The triple-trunked tree - a 45-foot tall paper birch - was examined by a team of officials several weeks ago as part of Soldotna's tree inventory project, which assigned a monetary value to about 500 trees on city property.
The city received a $20,000 match grant - 50 percent comes from the state, 50 percent from the city - through the Department of Natural Resources' Urban Forestry Program for the project. The group of DNR personnel, arborist Jim Flott from Spokane, a software developer from the East Coast, and city officials convened for a week of training in July to prepare for the counting and categorizing that took place between July 18 and 22.
"The inventory is more than just counting trees," wrote Stephen Nickel, a community assistance forester with DNR. "The community forest is a valuable component of city infrastructure, much like fire trucks and police cars."
Seven people used handheld GPS devices to individually evaluate trees around city hall, the police department, and Soldotna Creek Park, accounting for species, location, size, condition, and age, among other things.
The data, once collected, was plugged into the city's computers and will be used to create a master management plan which will analyze "the city's tree population and provide recommendations for expanding and improving the health, safety and appearance of the forest," according to Nickels.
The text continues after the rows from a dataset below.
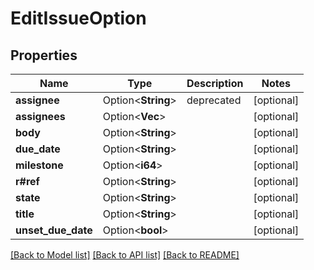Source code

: # EditIssueOption

## Properties

Name | Type | Description | Notes
------------ | ------------- | ------------- | -------------
**assignee** | Option<**String**> | deprecated | [optional]
**assignees** | Option<**Vec<String>**> |  | [optional]
**body** | Option<**String**> |  | [optional]
**due_date** | Option<**String**> |  | [optional]
**milestone** | Option<**i64**> |  | [optional]
**r#ref** | Option<**String**> |  | [optional]
**state** | Option<**String**> |  | [optional]
**title** | Option<**String**> |  | [optional]
**unset_due_date** | Option<**bool**> |  | [optional]

[[Back to Model list]](../README.md#documentation-for-models) [[Back to API list]](../README.md#documentation-for-api-endpoints) [[Back to README]](../README.md)


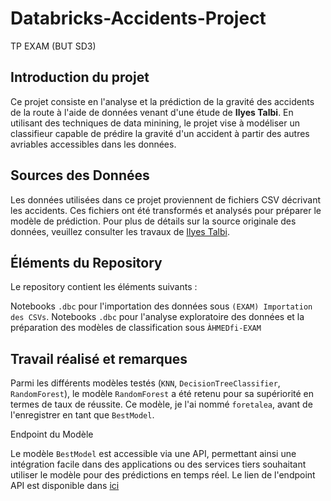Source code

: # Databricks-Accidents-Project
TP EXAM (BUT SD3)

## Introduction du projet

Ce projet consiste en l'analyse et la prédiction de la gravité des accidents de la route à l'aide de données venant d'une étude de <b>Ilyes Talbi</b>. En utilisant des techniques de data minining, le projet vise à modéliser un classifieur capable de prédire la gravité d'un accident à partir des autres avriables accessibles dans les données.

## Sources des Données

Les données utilisées dans ce projet proviennent de fichiers CSV décrivant les accidents. Ces fichiers ont été transformés et analysés pour préparer le modèle de prédiction. Pour plus de détails sur la source originale des données, veuillez consulter les travaux de [Ilyes Talbi](https://larevueia.fr/xgboost-vs-random-forest-predire-la-gravite-dun-accident-de-la-route/).

## Éléments du Repository

Le repository contient les éléments suivants :

Notebooks `.dbc` pour l'importation des données sous `(EXAM) Importation des CSVs`.
Notebooks `.dbc` pour l'analyse exploratoire des données et la préparation des modèles de classification sous `ÀHMEDfi-EXAM`

## Travail réalisé et remarques
Parmi les différents modèles testés (`KNN`, `DecisionTreeClassifier`, `RandomForest`), le modèle `RandomForest` a été retenu pour sa supériorité en termes de taux de réussite. Ce modèle, je l'ai nommé `foretalea`, avant de l'enregistrer en tant que `BestModel`.

Endpoint du Modèle

Le modèle `BestModel` est accessible via une API, permettant ainsi une intégration facile dans des applications ou des services tiers souhaitant utiliser le modèle pour des prédictions en temps réel. Le lien de l'endpoint API est disponible dans [ici](https://adb-1959923359795803.3.azuredatabricks.net/serving-endpoints/AHMEDfi_api/invocations)

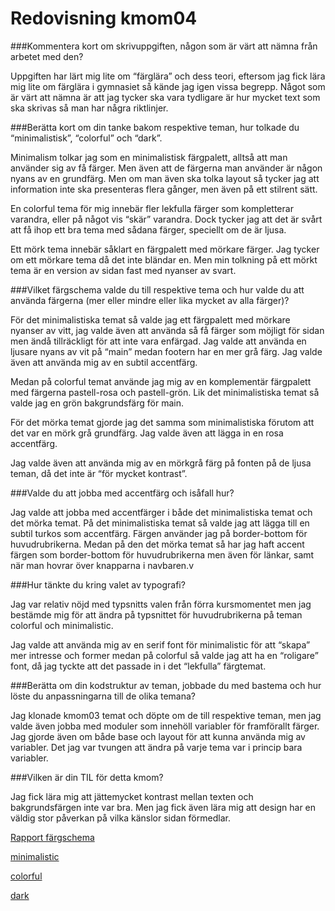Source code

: ---
---
Redovisning kmom04
=========================

###Kommentera kort om skrivuppgiften, någon som är värt att nämna från arbetet med den?

Uppgiften har lärt mig lite om “färglära” och dess teori, eftersom jag fick lära mig lite om färglära i gymnasiet så kände jag igen vissa begrepp. Något som är värt att nämna är att jag tycker ska vara tydligare är hur mycket text som ska skrivas så man har några riktlinjer. 

###Berätta kort om din tanke bakom respektive teman, hur tolkade du “minimalistisk”, “colorful” och “dark”.

Minimalism tolkar jag som en minimalistisk färgpalett, alltså att man använder sig av få färger. Men även att de färgerna man använder är någon nyans av en grundfärg. Men om man även ska tolka layout så tycker jag att information inte ska presenteras flera gånger, men även på ett stilrent sätt.

En colorful tema för mig innebär fler lekfulla färger som kompletterar varandra, eller på något vis “skär” varandra. Dock tycker jag att det är svårt att få ihop ett bra tema med sådana färger, speciellt om de är ljusa.

Ett mörk tema innebär såklart en färgpalett med mörkare färger. Jag tycker om ett mörkare tema då det inte bländar en. Men min tolkning på ett mörkt tema är en version av sidan fast med nyanser av svart.

###Vilket färgschema valde du till respektive tema och hur valde du att använda färgerna (mer eller mindre eller lika mycket av alla färger)?

För det minimalistiska temat så valde jag ett färgpalett med mörkare nyanser av vitt, jag valde även att använda så få färger som möjligt för sidan men ändå tillräckligt för att inte vara enfärgad. Jag valde att använda en ljusare nyans av vit på “main” medan footern har en mer grå färg. Jag valde även att använda mig av en subtil accentfärg. 

Medan på colorful temat använde jag mig av en komplementär färgpalett med färgerna pastell-rosa och pastell-grön. Lik det minimalistiska temat så valde jag en grön bakgrundsfärg för main. 

För det mörka temat gjorde jag det samma som minimalistiska förutom att det var en mörk grå grundfärg. Jag valde även att lägga in en rosa accentfärg.

Jag valde även att använda mig av en mörkgrå färg på fonten på de ljusa teman, då det inte är “för mycket kontrast”.

###Valde du att jobba med accentfärg och isåfall hur?

Jag valde att jobba med accentfärger i både det minimalistiska temat och det mörka temat. På det minimalistiska temat så valde jag att lägga till en subtil turkos som accentfärg. Färgen använder jag på border-bottom för huvudrubrikerna. Medan på den det mörka temat så har jag haft accent färgen som border-bottom för huvudrubrikerna men även för länkar, samt när man hovrar över knapparna i navbaren.v

###Hur tänkte du kring valet av typografi?

Jag var relativ nöjd med typsnitts valen från förra kursmomentet men jag bestämde mig för att ändra på typsnittet för huvudrubrikerna på teman colorful och minimalistic. 

Jag valde att använda mig av en serif font för minimalistic för att “skapa” mer intresse och former medan på colorful så valde jag att ha en “roligare” font, då jag tyckte att det passade in i det “lekfulla” färgtemat. 

###Berätta om din kodstruktur av teman, jobbade du med bastema och hur löste du anpassningarna till de olika temana?

Jag klonade kmom03 temat och döpte om de till respektive teman, men jag valde även jobba med moduler som innehöll variabler för framförallt färger. Jag gjorde även om både base och layout för att kunna använda mig av variabler. Det jag var tvungen att ändra på varje tema var i princip bara variabler.

###Vilken är din TIL för detta kmom?

Jag fick lära mig att jättemycket kontrast mellan texten och bakgrundsfärgen inte var bra. Men jag fick även lära mig att design har en väldig stor påverkan på vilka känslor sidan förmedlar.

<a href="rapport\fargschema">Rapport färgschema</a>

<a href="?style=04_minimalistic">minimalistic</a>

<a href="?style=04_colorful">colorful</a>

<a href="?style=04_dark">dark</a>
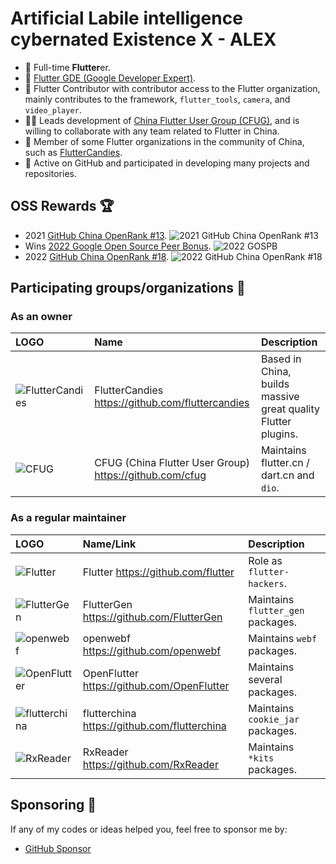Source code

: # Artificial Labile intelligence cybernated Existence X - ALEX

- 🌱 Full-time **Flutter**er.
- 🏅 [Flutter GDE (Google Developer Expert)](https://developers.google.com/profile/u/AlexV525).
- 💙 Flutter Contributor with contributor access to the Flutter organization, mainly contributes to the framework, `flutter_tools`, `camera`, and `video_player`.
- 🧑‍💻 Leads development of [China Flutter User Group (CFUG)](https://github.com/cfug), and is willing to collaborate with any team related to Flutter in China.
- 🤝 Member of some Flutter organizations in the community of China, such as [FlutterCandies](https://github.com/fluttercandies).
- 🚀 Active on GitHub and participated in developing many projects and repositories.

## OSS Rewards 🏆

- 2021 [GitHub China OpenRank #13](https://opensource.win/AlexV525/).
  ![2021 GitHub China OpenRank #13](https://img.shields.io/badge/Alex%20Li-(OpenRank%20%2313)-blueviolet)
- Wins [2022 Google Open Source Peer Bonus](https://opensource.googleblog.com/2022/03/Announcing-First-Group-of-Google-Open-Source-Peer-Bonus-Winners-in-2022.html).
  ![2022 GOSPB](https://img.shields.io/badge/Google%20Open%20Source%20Peer%20Bonus-2022-orange)
- 2022 [GitHub China OpenRank #18](https://kaiyuanshe.feishu.cn/wiki/wikcnnJ8b90pOoDRFzXngfRslkd).
  ![2022 GitHub China OpenRank #18](https://img.shields.io/badge/Alex%20Li-(OpenRank%20%2318)-blueviolet)

## Participating groups/organizations 💭

### As an owner

| LOGO                                                                         | Name                                                    | Description                                                   |
|:-----------------------------------------------------------------------------|:--------------------------------------------------------|:--------------------------------------------------------------|
| ![FlutterCandies](https://avatars.githubusercontent.com/u/47586449?s=48&v=4) | FlutterCandies https://github.com/fluttercandies        | Based in China, builds massive great quality Flutter plugins. |
| ![CFUG](https://avatars.githubusercontent.com/u/44133785?s=48&v=4)           | CFUG (China Flutter User Group) https://github.com/cfug | Maintains flutter.cn / dart.cn and `dio`.                     |

### As a regular maintainer

| LOGO                                                                       | Name/Link                                    | Description                       |
|:---------------------------------------------------------------------------|:---------------------------------------------|:----------------------------------|
| ![Flutter](https://avatars.githubusercontent.com/u/14101776?s=48&v=4)      | Flutter https://github.com/flutter           | Role as `flutter-hackers`.        |
| ![FlutterGen](https://avatars.githubusercontent.com/u/70014310?s=48&v=4)   | FlutterGen https://github.com/FlutterGen     | Maintains `flutter_gen` packages. |
| ![openwebf](https://avatars.githubusercontent.com/u/109506137?s=48&v=4)    | openwebf https://github.com/openwebf         | Maintains `webf` packages.        |
| ![OpenFlutter](https://avatars.githubusercontent.com/u/42670328?s=48&v=4)  | OpenFlutter https://github.com/OpenFlutter   | Maintains several packages.       |
| ![flutterchina](https://avatars.githubusercontent.com/u/38549573?s=48&v=4) | flutterchina https://github.com/flutterchina | Maintains `cookie_jar` packages.  |
| ![RxReader](https://avatars.githubusercontent.com/u/68266204?s=48&v=4)     | RxReader https://github.com/RxReader         | Maintains `*kits` packages.       |

## Sponsoring 🍕

If any of my codes or ideas helped you, feel free to sponsor me by:

- [GitHub Sponsor](https://github.com/sponsor/AlexV525)
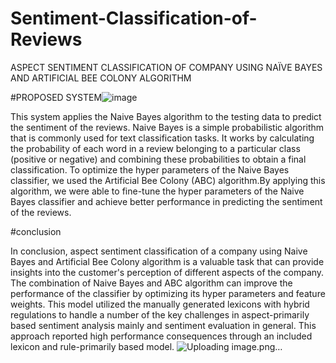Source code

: # Sentiment-Classification-of-Reviews
ASPECT SENTIMENT CLASSIFICATION OF COMPANY USING NAÏVE BAYES AND ARTIFICIAL BEE COLONY ALGORITHM

#PROPOSED SYSTEM![image](https://github.com/Santhiya-Ganesh/Sentiment-Classification-of-Reviews/assets/98630881/9c136947-eede-40ec-8aef-9542d9d21b57)

This system applies the Naive Bayes algorithm to the testing data to predict the sentiment of the reviews. 
Naive Bayes is a simple probabilistic algorithm that is commonly used for text classification tasks. It works by calculating the probability of each word in a review belonging to a particular class (positive or negative) and combining these probabilities to obtain a final classification. 
To optimize the hyper parameters of the Naive Bayes classifier, we used the Artificial Bee Colony (ABC) algorithm.By applying this algorithm, we were able to fine-tune the hyper parameters of the Naive Bayes classifier and achieve better performance in predicting the sentiment of the reviews.





#conclusion

In conclusion, aspect sentiment classification of a company using Naive Bayes and Artificial Bee Colony algorithm is a valuable task that can provide insights into the customer's perception of different aspects of the company.
 The combination of Naive Bayes and ABC algorithm can improve the performance of the classifier by optimizing its hyper parameters and feature weights. 
This model utilized the manually generated lexicons with hybrid regulations to handle a number of the key challenges in aspect-primarily based sentiment analysis mainly and sentiment evaluation in general. This approach reported high performance consequences through an included lexicon and rule-primarily based model. 
![Uploading image.png…]()
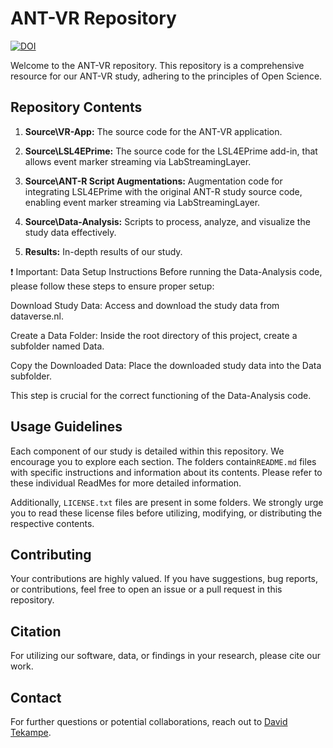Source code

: # ANT-VR Repository

[![DOI](https://zenodo.org/badge/735096784.svg)](https://zenodo.org/doi/10.5281/zenodo.10644809)

Welcome to the ANT-VR repository. This repository is a comprehensive resource for our ANT-VR study, adhering to the principles of Open Science.

## Repository Contents

1. **Source\VR-App:** The source code for the ANT-VR application.

2. **Source\LSL4EPrime:** The source code for the LSL4EPrime add-in, that allows event marker streaming via LabStreamingLayer.

3. **Source\ANT-R Script Augmentations:** Augmentation code for integrating LSL4EPrime with the original ANT-R study source code, enabling event marker streaming via LabStreamingLayer.

4. **Source\Data-Analysis:** Scripts to process, analyze, and visualize the study data effectively.

5. **Results:** In-depth results of our study.

:exclamation: Important: Data Setup Instructions
Before running the Data-Analysis code, please follow these steps to ensure proper setup:

Download Study Data: Access and download the study data from dataverse.nl.

Create a Data Folder: Inside the root directory of this project, create a subfolder named Data.

Copy the Downloaded Data: Place the downloaded study data into the Data subfolder.

This step is crucial for the correct functioning of the Data-Analysis code.

## Usage Guidelines

Each component of our study is detailed within this repository. We encourage you to explore each section. The folders contain`README.md` files with specific instructions and information about its contents. Please refer to these individual ReadMes for more detailed information.

Additionally, `LICENSE.txt` files are present in some folders. We strongly urge you to read these license files before utilizing, modifying, or distributing the respective contents.

## Contributing

Your contributions are highly valued. If you have suggestions, bug reports, or contributions, feel free to open an issue or a pull request in this repository.

## Citation

For utilizing our software, data, or findings in your research, please cite our work.

## Contact

For further questions or potential collaborations, reach out to [David Tekampe](mailto:davidtekampe@icloud.com).
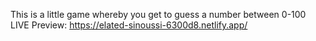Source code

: This is a little game whereby you get to guess a number between 0-100<br>
LIVE Preview: https://elated-sinoussi-6300d8.netlify.app/
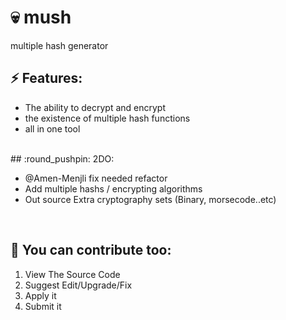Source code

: # :skull:  mush <br />

multiple hash generator


## :zap: Features: <br />

* The ability to decrypt and encrypt 
* the existence of multiple hash functions
* all in one tool 

<br />
## :round_pushpin: 2DO: <br />

* @Amen-Menjli fix needed refactor 
* Add multiple hashs / encrypting algorithms 
* Out source Extra cryptography sets (Binary, morsecode..etc)  
 
<br/>

## :leaves: You can contribute too: <br />

1.  View The Source Code 
2.  Suggest Edit/Upgrade/Fix 
3.  Apply it 
4.  Submit it 
>   

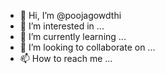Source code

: - 👋 Hi, I’m @poojagowdthi
- 👀 I’m interested in ...
- 🌱 I’m currently learning ...
- 💞️ I’m looking to collaborate on ...
- 📫 How to reach me ...

<!---
poojagowdthi/poojagowdthi is a ✨ special ✨ repository because its `README.md` (this file) appears on your GitHub profile.
You can click the Preview link to take a look at your changes.
--->
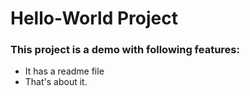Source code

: # Hello-World Project

### This project is a demo with following features:
- It has a readme file
- That's about it. 
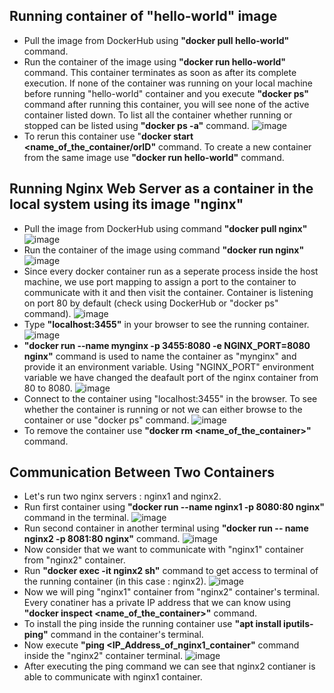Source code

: ## Running container of **"hello-world"** image
- Pull the image from DockerHub using **"docker pull hello-world"** command.
- Run the container of the image using **"docker run hello-world"** command. This container terminates as soon as after its complete execution. If none of the container was running on your local machine before running "hello-world" container and you execute **"docker ps"** command after running this container, you will see none of the active container listed down. To list all the container whether running or stopped can be listed using **"docker ps -a"** command.
![image](https://github.com/swatipal1010/Docker_practical/assets/110754474/4b520688-8402-4db4-bc76-fb5746059c89)
- To rerun this container use "**docker start <name_of_the_container/orID"** command. To create a new container from the same image use **"docker run hello-world"** command.

## Running Nginx Web Server as a container in the local system using its image **"nginx"** 
- Pull the image from DockerHub using command **"docker pull nginx"**
![image](https://github.com/swatipal1010/Docker_practical/assets/110754474/78d75ecc-4f20-4903-a78c-7f57181b6e70)
- Run the container of the image using command **"docker run nginx"**
![image](https://github.com/swatipal1010/Docker_practical/assets/110754474/f92468b0-2d9c-40bf-9612-dc9f8bbfa4bd)
- Since every docker container run as a seperate process inside the host machine, we use port mapping to assign a port to the container to communicate with it and then visit the container. Container is listening on port 80 by default (check using DockerHub or "docker ps" command).
![image](https://github.com/swatipal1010/Docker_practical/assets/110754474/5d36761d-1358-42cf-877a-beb190b07c79)
- Type **"localhost:3455"** in your browser to see the running container.
![image](https://github.com/swatipal1010/Docker_practical/assets/110754474/94088563-16a8-484b-9d8a-96581d74e172)
- **"docker run --name mynginx -p 3455:8080 -e NGINX_PORT=8080 nginx"** command is used to name the container as "mynginx" and provide it an environment variable. Using "NGINX_PORT" environment variable we have changed the deafault port of the nginx container from 80 to 8080.
![image](https://github.com/swatipal1010/Docker_practical/assets/110754474/2a9be05e-02f5-46f6-abe5-c289f15f186f)
- Connect to the container using "localhost:3455" in the browser. To see whether the container is running or not we can either browse to the container or use "docker ps" command.
![image](https://github.com/swatipal1010/Docker_practical/assets/110754474/199e311c-f684-42b4-b57a-1cbf01dfa1c3)
- To remove the container use **"docker rm <name_of_the_container>"** command.


## Communication Between Two Containers
- Let's run two nginx servers : nginx1 and nginx2.
- Run first container using **"docker run --name nginx1 -p 8080:80 nginx"** command in the terminal.
![image](https://github.com/swatipal1010/Docker_practical/assets/110754474/06ac5c83-052a-4e10-a423-12aebd339f3b)
- Run second container in another terminal using **"docker run -- name nginx2 -p 8081:80 nginx"** command.
![image](https://github.com/swatipal1010/Docker_practical/assets/110754474/c1af04bf-513e-4fe6-9c3a-2fc9b1d73245)
- Now consider that we want to communicate with "nginx1" container from "nginx2" container.
- Run **"docker exec -it nginx2 sh"** command to get access to terminal of the running container (in this case : nginx2).
![image](https://github.com/swatipal1010/Docker_practical/assets/110754474/bf2da79c-b42e-4b51-bce9-685802cabd98)
- Now we will ping "nginx1" container from "nginx2" container's terminal. Every conatiner has a private IP address that we can know using **"docker inspect <name_of_the_container>"** command.
- To install the ping inside the running container use **"apt install iputils-ping"** command in the container's terminal.
- Now execute **"ping <IP_Address_of_nginx1_container"** command inside the "nginx2" container terminal.
![image](https://github.com/swatipal1010/Docker_practical/assets/110754474/0fe266d2-01e6-4cba-b5ea-cd24e6ab1a17)
- After executing the ping command we can see that nginx2 contianer is able to communicate with nginx1 container.













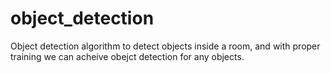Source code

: # object_detection
Object detection algorithm to detect objects inside a room, and with proper training we can acheive obejct detection for any objects.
"Trees are the only piece of city infrastructure that increase in value as they age - this is, if they are properly maintained," Nickels wrote.
The computer program, TreeWorks, displays a cluster of dots which can be individually clicked and selected to represent one tree, or the data can be organized according to category. On the monetary value spectrum, the list ranges from a smattering of $0 trees to the more standard $100-$1,000 range, all the way up to the $22,700 tree in front of city hall.
"One of the things that this software does is assign a value to each tree," city planner Stephanie Queen explained. "There's an industry standard, accepted way of coming up with a dollar amount of trees. And by collecting all of this information, we now have that."
This can help the city in several ways, Queen and Nickel said.
"Should we have a natural disaster and part of all of our forest is destroyed," Nickel supposed, "FEMA can take the inventory data and tree value and provide funds for replanting the forest."
Parks and Recreation Director Andrew Carmichael pointed out that if a drunk driver were to hit and destroy a tree on city property, the information could help determine how much the driver would have to reimburse the city depending on "how much we might have paid for a tree if we had a construction project as opposed to that 14-inch (wide) spruce that might have grown for the last 50 years."
Queen stated that this new handheld GPS technology brought to the city via the grant can, and will, be used for other endeavors as well.
"This is something that we'll be able to use beyond the trees," she said. "We'll be able to go collect information on storm drains and manholes and use this throughout many of the departments."
Flott, the arborist from Spokane who speaks for the trees, is currently preparing a draft master plan which will make recommendations based on the data on how the city might be able to better manage its arboreal infrastructure.